Many parts of the life cycle of hepatitis B virus (HBV)
infection of hepatocytes have been unravelled, but the attachment and entry process leading to
infection is largely unknown. Using primary Tupaia hepatocyte cultures as an in vitro
infection system, we determined that HBV uses cell-surface
heparan sulfate proteoglycans as low-affinity receptor, because HBV
infection was inhibited by
heparin (IC50: 5 microg ml(-1)) or other higher-sulfated
polymers, but not by lower-sulfated
glycosaminoglycans, such as
chondroitin sulfate. Pretreatment of primary hepatocytes with
heparinase decreased viral binding and inhibited HBV
infection completely. Interestingly, after preS1-dependent viral binding at 16 degrees C to the cell surface, subsequent
infection could still be inhibited by HBV preS1-lipopeptides, but not by
heparin any more, suggesting a shift of the virus to a high-affinity receptor.

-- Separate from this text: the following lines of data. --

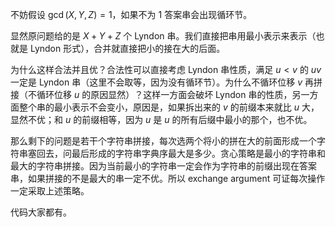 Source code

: 不妨假设 $\gcd(X,Y,Z)=1$，如果不为 $1$ 答案串会出现循环节。

显然原问题给的是 $X+Y+Z$ 个 Lyndon 串。我们直接把串用最小表示来表示（也就是 Lyndon 形式），合并就直接把小的接在大的后面。

为什么这样合法并且优？合法性可以直接考虑 Lyndon 串性质，满足 $u < v$ 的 $uv$ 一定是 Lyndon 串（这里不会取等，因为没有循环节）。为什么不循环位移 $v$ 再拼接（不循环位移 $u$ 的原因显然）？这样一方面会破坏 Lyndon 串的性质，另一方面整个串的最小表示不会变小，原因是，如果拆出来的 $v$ 的前缀本来就比 $u$ 大，显然不优；和 $u$ 的前缀相等，因为 $u$ 是 $u$ 的所有后缀中最小的那个，也不优。

那么剩下的问题是若干个字符串拼接，每次选两个将小的拼在大的前面形成一个字符串塞回去，问最后形成的字符串字典序最大是多少。贪心策略是最小的字符串和最大的字符串拼接。因为当前最小的字符串一定会作为字符串的前缀出现在答案串，如果拼接的不是最大的串一定不优。所以 exchange argument 可证每次操作一定采取上述策略。

代码大家都有。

In summary, we suggest following multistep attachment process: in vivo, HBV is initially trapped within the liver in the space of Dissé by
heparan sulfate proteoglycans. Thereafter, HBV binds via its preS1 attachment site and the N-terminal
myristic acid to a yet unknown, high-affinity receptor that confers uptake in a yet unknown compartment.